*YOUR GOAL*. What is needed is a faithful transcription of all the data below, pictures excluded.

(Dataset items)
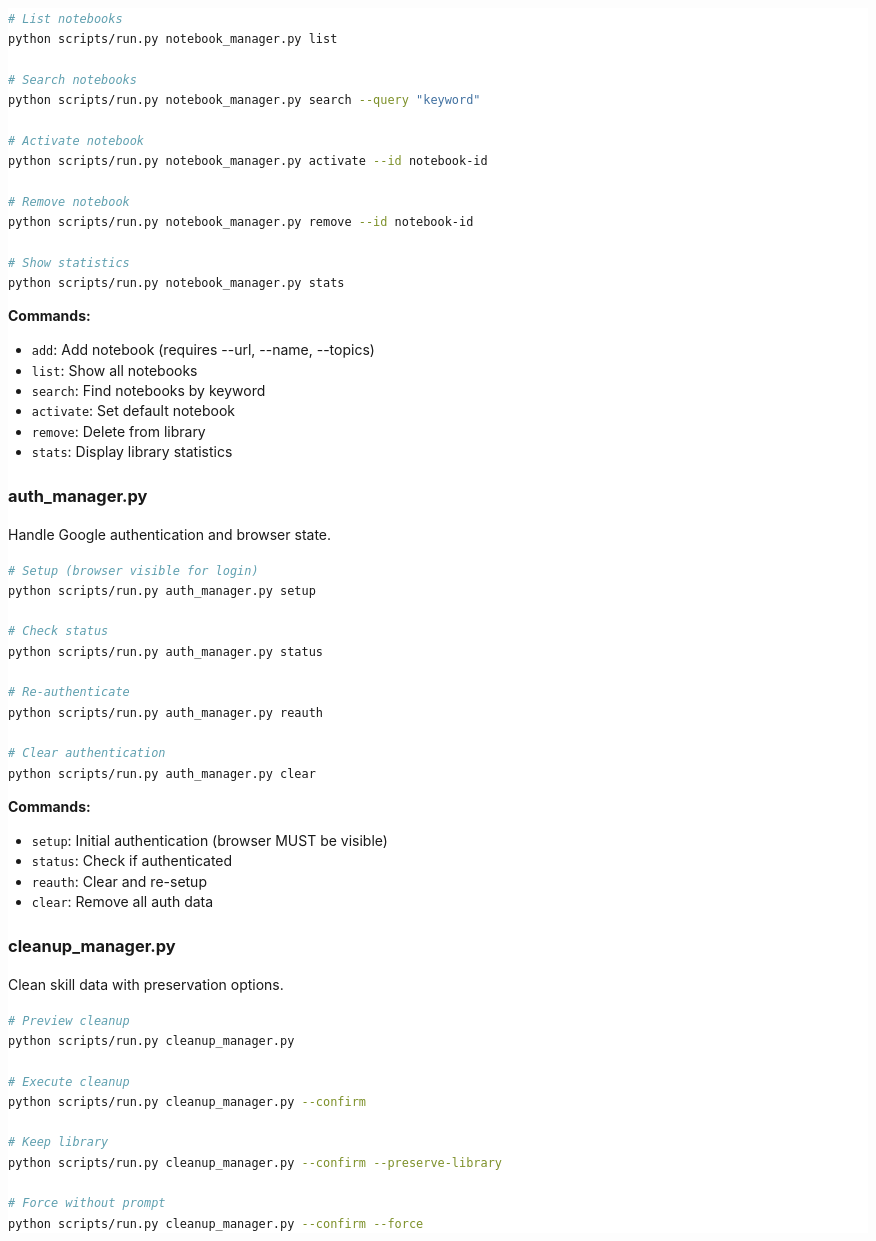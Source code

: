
 ```bash
# List notebooks
python scripts/run.py notebook_manager.py list

# Search notebooks
python scripts/run.py notebook_manager.py search --query "keyword"

# Activate notebook
python scripts/run.py notebook_manager.py activate --id notebook-id

# Remove notebook
python scripts/run.py notebook_manager.py remove --id notebook-id

# Show statistics
python scripts/run.py notebook_manager.py stats
```

**Commands:**
- `add`: Add notebook (requires --url, --name, --topics)
- `list`: Show all notebooks
- `search`: Find notebooks by keyword
- `activate`: Set default notebook
- `remove`: Delete from library
- `stats`: Display library statistics

### auth_manager.py
Handle Google authentication and browser state.

```bash
# Setup (browser visible for login)
python scripts/run.py auth_manager.py setup

# Check status
python scripts/run.py auth_manager.py status

# Re-authenticate
python scripts/run.py auth_manager.py reauth

# Clear authentication
python scripts/run.py auth_manager.py clear
```

**Commands:**
- `setup`: Initial authentication (browser MUST be visible)
- `status`: Check if authenticated
- `reauth`: Clear and re-setup
- `clear`: Remove all auth data

### cleanup_manager.py
Clean skill data with preservation options.

```bash
# Preview cleanup
python scripts/run.py cleanup_manager.py

# Execute cleanup
python scripts/run.py cleanup_manager.py --confirm

# Keep library
python scripts/run.py cleanup_manager.py --confirm --preserve-library

# Force without prompt
python scripts/run.py cleanup_manager.py --confirm --force
```
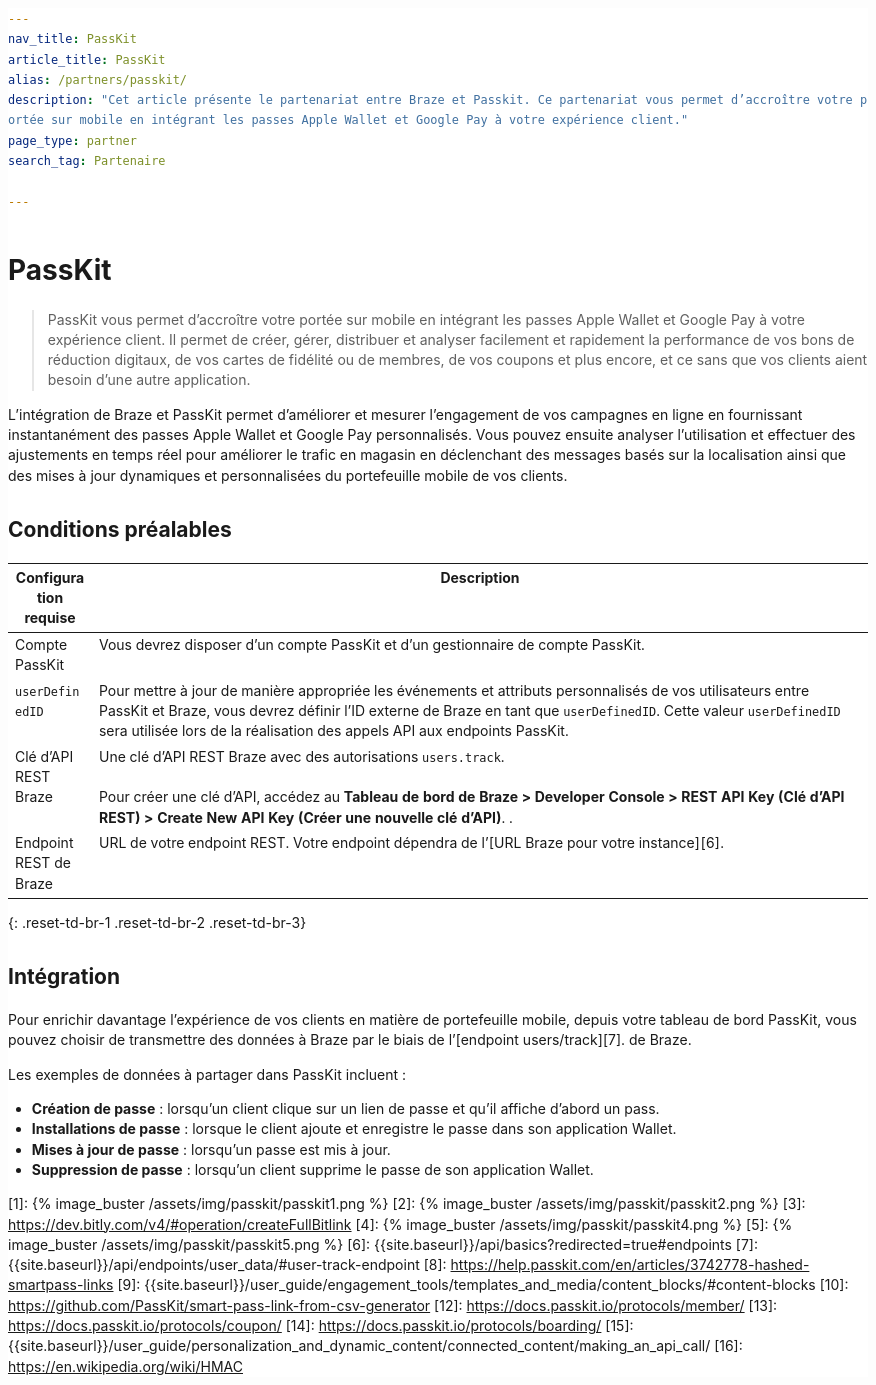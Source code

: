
 ```yaml
---
nav_title: PassKit
article_title: PassKit
alias: /partners/passkit/
description: "Cet article présente le partenariat entre Braze et Passkit. Ce partenariat vous permet d’accroître votre portée sur mobile en intégrant les passes Apple Wallet et Google Pay à votre expérience client."
page_type: partner
search_tag: Partenaire

---
```


# PassKit

> PassKit vous permet d’accroître votre portée sur mobile en intégrant les passes Apple Wallet et Google Pay à votre expérience client. Il permet de créer, gérer, distribuer et analyser facilement et rapidement la performance de vos bons de réduction digitaux, de vos cartes de fidélité ou de membres, de vos coupons et plus encore, et ce sans que vos clients aient besoin d’une autre application.

L’intégration de Braze et PassKit permet d’améliorer et mesurer l’engagement de vos campagnes en ligne en fournissant instantanément des passes Apple Wallet et Google Pay personnalisés. Vous pouvez ensuite analyser l’utilisation et effectuer des ajustements en temps réel pour améliorer le trafic en magasin en déclenchant des messages basés sur la localisation ainsi que des mises à jour dynamiques et personnalisées du portefeuille mobile de vos clients. 

## Conditions préalables

| Configuration requise | Description |
| ----------- | ----------- |
| Compte PassKit | Vous devrez disposer d’un compte PassKit et d’un gestionnaire de compte PassKit. |
| `userDefinedID` | Pour mettre à jour de manière appropriée les événements et attributs personnalisés de vos utilisateurs entre PassKit et Braze, vous devrez définir l’ID externe de Braze en tant que `userDefinedID`. Cette valeur `userDefinedID` sera utilisée lors de la réalisation des appels API aux endpoints PassKit. |
| Clé d’API REST Braze | Une clé d’API REST Braze avec des autorisations `users.track`. <br><br> Pour créer une clé d’API, accédez au **Tableau de bord de Braze > Developer Console > REST API Key (Clé d’API REST) > Create New API Key (Créer une nouvelle clé d’API)**. .|
| Endpoint REST de Braze  | URL de votre endpoint REST. Votre endpoint dépendra de l’[URL Braze pour votre instance][6]. |
{: .reset-td-br-1 .reset-td-br-2 .reset-td-br-3}

## Intégration

Pour enrichir davantage l’expérience de vos clients en matière de portefeuille mobile, depuis votre tableau de bord PassKit, vous pouvez choisir de transmettre des données à Braze par le biais de l’[endpoint users/track][7].  de Braze.

Les exemples de données à partager dans PassKit incluent :
- **Création de passe** : lorsqu’un client clique sur un lien de passe et qu’il affiche d’abord un pass.
- **Installations de passe** : lorsque le client ajoute et enregistre le passe dans son application Wallet.
- **Mises à jour de passe** : lorsqu’un passe est mis à jour.
- **Suppression de passe** : lorsqu’un client supprime le passe de son application Wallet.


[1]: {% image_buster /assets/img/passkit/passkit1.png %}
[2]: {% image_buster /assets/img/passkit/passkit2.png %}
[3]: https://dev.bitly.com/v4/#operation/createFullBitlink
[4]: {% image_buster /assets/img/passkit/passkit4.png %}
[5]: {% image_buster /assets/img/passkit/passkit5.png %}
[6]: {{site.baseurl}}/api/basics?redirected=true#endpoints
[7]: {{site.baseurl}}/api/endpoints/user_data/#user-track-endpoint
[8]: https://help.passkit.com/en/articles/3742778-hashed-smartpass-links
[9]: {{site.baseurl}}/user_guide/engagement_tools/templates_and_media/content_blocks/#content-blocks
[10]: https://github.com/PassKit/smart-pass-link-from-csv-generator
[12]: https://docs.passkit.io/protocols/member/
[13]: https://docs.passkit.io/protocols/coupon/
[14]: https://docs.passkit.io/protocols/boarding/
[15]: {{site.baseurl}}/user_guide/personalization_and_dynamic_content/connected_content/making_an_api_call/
[16]: https://en.wikipedia.org/wiki/HMAC
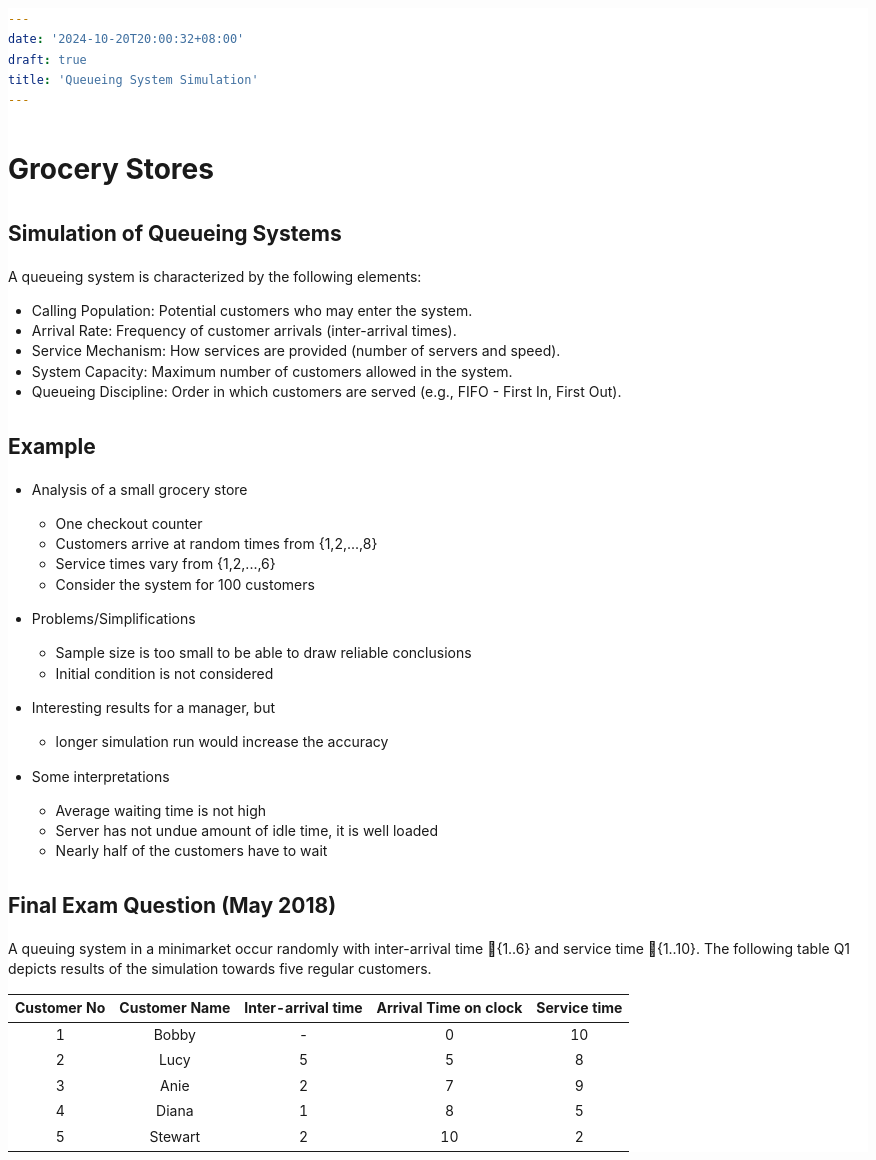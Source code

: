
 ```yaml
---
date: '2024-10-20T20:00:32+08:00'
draft: true
title: 'Queueing System Simulation'
---
```


# Grocery Stores

## Simulation of Queueing Systems

A queueing system is characterized by the following elements:

- Calling Population: Potential customers who may enter the system.
- Arrival Rate: Frequency of customer arrivals (inter-arrival times).
- Service Mechanism: How services are provided (number of servers and speed).
- System Capacity: Maximum number of customers allowed in the system.
- Queueing Discipline: Order in which customers are served (e.g., FIFO - First In, First Out).

## Example

- Analysis of a small grocery store

  - One checkout counter
  - Customers arrive at random times from {1,2,...,8}
  - Service times vary from {1,2,...,6}
  - Consider the system for 100 customers

- Problems/Simplifications

  - Sample size is too small to be able to draw reliable conclusions
  - Initial condition is not considered

- Interesting results for a manager, but

  - longer simulation run would increase the accuracy

- Some interpretations
  - Average waiting time is not high
  - Server has not undue amount of idle time, it is well loaded
  - Nearly half of the customers have to wait

## Final Exam Question (May 2018)

A queuing system in a minimarket occur randomly with inter-arrival time {1..6} and service time {1..10}. The following table Q1 depicts results of the simulation towards five regular customers.

| Customer No | Customer Name | Inter-arrival time | Arrival Time on clock | Service time |
| :---------: | :-----------: | :----------------: | :-------------------: | :----------: |
|      1      |     Bobby     |         -          |           0           |      10      |
|      2      |     Lucy      |         5          |           5           |      8       |
|      3      |     Anie      |         2          |           7           |      9       |
|      4      |     Diana     |         1          |           8           |      5       |
|      5      |    Stewart    |         2          |          10           |      2       |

*RESULT OF THE EXERCISE*.
Source code

:
 ```bash
# List notebooks
python scripts/run.py notebook_manager.py list

# Search notebooks
python scripts/run.py notebook_manager.py search --query "keyword"

# Activate notebook
python scripts/run.py notebook_manager.py activate --id notebook-id

# Remove notebook
python scripts/run.py notebook_manager.py remove --id notebook-id

# Show statistics
python scripts/run.py notebook_manager.py stats
```

**Commands:**
- `add`: Add notebook (requires --url, --name, --topics)
- `list`: Show all notebooks
- `search`: Find notebooks by keyword
- `activate`: Set default notebook
- `remove`: Delete from library
- `stats`: Display library statistics

### auth_manager.py
Handle Google authentication and browser state.

```bash
# Setup (browser visible for login)
python scripts/run.py auth_manager.py setup

# Check status
python scripts/run.py auth_manager.py status

# Re-authenticate
python scripts/run.py auth_manager.py reauth

# Clear authentication
python scripts/run.py auth_manager.py clear
```

**Commands:**
- `setup`: Initial authentication (browser MUST be visible)
- `status`: Check if authenticated
- `reauth`: Clear and re-setup
- `clear`: Remove all auth data

### cleanup_manager.py
Clean skill data with preservation options.

```bash
# Preview cleanup
python scripts/run.py cleanup_manager.py

# Execute cleanup
python scripts/run.py cleanup_manager.py --confirm

# Keep library
python scripts/run.py cleanup_manager.py --confirm --preserve-library

# Force without prompt
python scripts/run.py cleanup_manager.py --confirm --force
```
Source code

:
 ```yaml
---
nav_title: PassKit
article_title: PassKit
alias: /partners/passkit/
description: "Cet article présente le partenariat entre Braze et Passkit. Ce partenariat vous permet d’accroître votre portée sur mobile en intégrant les passes Apple Wallet et Google Pay à votre expérience client."
page_type: partner
search_tag: Partenaire

---
```


# PassKit

> PassKit vous permet d’accroître votre portée sur mobile en intégrant les passes Apple Wallet et Google Pay à votre expérience client. Il permet de créer, gérer, distribuer et analyser facilement et rapidement la performance de vos bons de réduction digitaux, de vos cartes de fidélité ou de membres, de vos coupons et plus encore, et ce sans que vos clients aient besoin d’une autre application.

L’intégration de Braze et PassKit permet d’améliorer et mesurer l’engagement de vos campagnes en ligne en fournissant instantanément des passes Apple Wallet et Google Pay personnalisés. Vous pouvez ensuite analyser l’utilisation et effectuer des ajustements en temps réel pour améliorer le trafic en magasin en déclenchant des messages basés sur la localisation ainsi que des mises à jour dynamiques et personnalisées du portefeuille mobile de vos clients. 

## Conditions préalables

| Configuration requise | Description |
| ----------- | ----------- |
| Compte PassKit | Vous devrez disposer d’un compte PassKit et d’un gestionnaire de compte PassKit. |
| `userDefinedID` | Pour mettre à jour de manière appropriée les événements et attributs personnalisés de vos utilisateurs entre PassKit et Braze, vous devrez définir l’ID externe de Braze en tant que `userDefinedID`. Cette valeur `userDefinedID` sera utilisée lors de la réalisation des appels API aux endpoints PassKit. |
| Clé d’API REST Braze | Une clé d’API REST Braze avec des autorisations `users.track`. <br><br> Pour créer une clé d’API, accédez au **Tableau de bord de Braze > Developer Console > REST API Key (Clé d’API REST) > Create New API Key (Créer une nouvelle clé d’API)**. .|
| Endpoint REST de Braze  | URL de votre endpoint REST. Votre endpoint dépendra de l’[URL Braze pour votre instance][6]. |
{: .reset-td-br-1 .reset-td-br-2 .reset-td-br-3}

## Intégration

Pour enrichir davantage l’expérience de vos clients en matière de portefeuille mobile, depuis votre tableau de bord PassKit, vous pouvez choisir de transmettre des données à Braze par le biais de l’[endpoint users/track][7].  de Braze.

Les exemples de données à partager dans PassKit incluent :
- **Création de passe** : lorsqu’un client clique sur un lien de passe et qu’il affiche d’abord un pass.
- **Installations de passe** : lorsque le client ajoute et enregistre le passe dans son application Wallet.
- **Mises à jour de passe** : lorsqu’un passe est mis à jour.
- **Suppression de passe** : lorsqu’un client supprime le passe de son application Wallet.


[1]: {% image_buster /assets/img/passkit/passkit1.png %}
[2]: {% image_buster /assets/img/passkit/passkit2.png %}
[3]: https://dev.bitly.com/v4/#operation/createFullBitlink
[4]: {% image_buster /assets/img/passkit/passkit4.png %}
[5]: {% image_buster /assets/img/passkit/passkit5.png %}
[6]: {{site.baseurl}}/api/basics?redirected=true#endpoints
[7]: {{site.baseurl}}/api/endpoints/user_data/#user-track-endpoint
[8]: https://help.passkit.com/en/articles/3742778-hashed-smartpass-links
[9]: {{site.baseurl}}/user_guide/engagement_tools/templates_and_media/content_blocks/#content-blocks
[10]: https://github.com/PassKit/smart-pass-link-from-csv-generator
[12]: https://docs.passkit.io/protocols/member/
[13]: https://docs.passkit.io/protocols/coupon/
[14]: https://docs.passkit.io/protocols/boarding/
[15]: {{site.baseurl}}/user_guide/personalization_and_dynamic_content/connected_content/making_an_api_call/
[16]: https://en.wikipedia.org/wiki/HMAC
Source code

:
 ```yaml
---
date: '2024-10-20T20:00:32+08:00'
draft: true
title: 'Queueing System Simulation'
---
```


# Grocery Stores

## Simulation of Queueing Systems

A queueing system is characterized by the following elements:

- Calling Population: Potential customers who may enter the system.
- Arrival Rate: Frequency of customer arrivals (inter-arrival times).
- Service Mechanism: How services are provided (number of servers and speed).
- System Capacity: Maximum number of customers allowed in the system.
- Queueing Discipline: Order in which customers are served (e.g., FIFO - First In, First Out).

## Example

- Analysis of a small grocery store

  - One checkout counter
  - Customers arrive at random times from {1,2,...,8}
  - Service times vary from {1,2,...,6}
  - Consider the system for 100 customers

- Problems/Simplifications

  - Sample size is too small to be able to draw reliable conclusions
  - Initial condition is not considered

- Interesting results for a manager, but

  - longer simulation run would increase the accuracy

- Some interpretations
  - Average waiting time is not high
  - Server has not undue amount of idle time, it is well loaded
  - Nearly half of the customers have to wait

## Final Exam Question (May 2018)

A queuing system in a minimarket occur randomly with inter-arrival time {1..6} and service time {1..10}. The following table Q1 depicts results of the simulation towards five regular customers.

| Customer No | Customer Name | Inter-arrival time | Arrival Time on clock | Service time |
| :---------: | :-----------: | :----------------: | :-------------------: | :----------: |
|      1      |     Bobby     |         -          |           0           |      10      |
|      2      |     Lucy      |         5          |           5           |      8       |
|      3      |     Anie      |         2          |           7           |      9       |
|      4      |     Diana     |         1          |           8           |      5       |
|      5      |    Stewart    |         2          |          10           |      2       |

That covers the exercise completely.